▼▼▼

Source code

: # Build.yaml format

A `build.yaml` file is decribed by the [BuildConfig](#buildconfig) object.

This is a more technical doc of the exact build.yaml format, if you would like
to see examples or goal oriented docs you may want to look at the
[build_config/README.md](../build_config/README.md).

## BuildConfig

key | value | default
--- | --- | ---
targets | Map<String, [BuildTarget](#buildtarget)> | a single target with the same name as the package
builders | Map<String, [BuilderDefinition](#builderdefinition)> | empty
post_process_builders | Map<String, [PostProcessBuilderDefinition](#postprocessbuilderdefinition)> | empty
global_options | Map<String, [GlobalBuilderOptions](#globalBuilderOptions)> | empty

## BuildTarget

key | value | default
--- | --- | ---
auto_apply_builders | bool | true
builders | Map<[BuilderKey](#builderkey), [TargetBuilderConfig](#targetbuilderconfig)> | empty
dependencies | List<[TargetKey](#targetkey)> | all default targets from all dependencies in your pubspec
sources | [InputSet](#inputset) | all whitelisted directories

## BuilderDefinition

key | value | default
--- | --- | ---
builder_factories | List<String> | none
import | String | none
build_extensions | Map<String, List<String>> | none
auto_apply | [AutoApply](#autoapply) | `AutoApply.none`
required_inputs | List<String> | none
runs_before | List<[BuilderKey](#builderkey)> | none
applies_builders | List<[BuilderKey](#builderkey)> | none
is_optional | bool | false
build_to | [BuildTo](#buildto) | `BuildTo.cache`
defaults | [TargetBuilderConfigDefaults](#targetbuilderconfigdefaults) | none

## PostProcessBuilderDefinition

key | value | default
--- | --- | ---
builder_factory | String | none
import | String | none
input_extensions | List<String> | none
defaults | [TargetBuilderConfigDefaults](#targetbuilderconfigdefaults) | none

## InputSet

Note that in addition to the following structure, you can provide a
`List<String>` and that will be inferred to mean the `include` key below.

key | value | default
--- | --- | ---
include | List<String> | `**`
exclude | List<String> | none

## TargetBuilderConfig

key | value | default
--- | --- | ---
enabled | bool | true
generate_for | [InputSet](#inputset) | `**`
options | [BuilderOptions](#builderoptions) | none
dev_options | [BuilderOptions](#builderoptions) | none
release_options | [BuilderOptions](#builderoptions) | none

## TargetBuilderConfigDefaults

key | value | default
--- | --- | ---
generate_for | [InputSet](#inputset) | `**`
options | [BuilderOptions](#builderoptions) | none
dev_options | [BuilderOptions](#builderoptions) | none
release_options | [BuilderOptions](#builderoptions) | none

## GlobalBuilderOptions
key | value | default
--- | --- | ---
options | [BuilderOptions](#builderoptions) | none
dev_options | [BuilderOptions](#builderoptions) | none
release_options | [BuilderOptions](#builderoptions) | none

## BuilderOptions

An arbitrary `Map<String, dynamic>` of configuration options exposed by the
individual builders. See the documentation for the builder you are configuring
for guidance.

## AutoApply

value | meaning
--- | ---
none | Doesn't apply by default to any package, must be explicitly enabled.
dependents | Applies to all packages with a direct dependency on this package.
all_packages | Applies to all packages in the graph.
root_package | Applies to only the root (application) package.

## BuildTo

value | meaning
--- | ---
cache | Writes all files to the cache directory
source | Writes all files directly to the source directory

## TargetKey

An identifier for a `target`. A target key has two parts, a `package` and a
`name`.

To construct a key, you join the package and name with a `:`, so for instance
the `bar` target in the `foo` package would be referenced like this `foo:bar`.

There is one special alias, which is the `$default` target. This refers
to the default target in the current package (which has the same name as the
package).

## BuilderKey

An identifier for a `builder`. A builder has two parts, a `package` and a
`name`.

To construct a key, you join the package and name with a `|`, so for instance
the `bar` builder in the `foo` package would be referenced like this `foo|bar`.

▲▲▲

** TASK BRIEF **
Return each line of the data where the word "bool" appears.

** RESPONSE TO THIS EXERCISE **
auto_apply_builders | bool | true
is_optional | bool | false
enabled | bool | true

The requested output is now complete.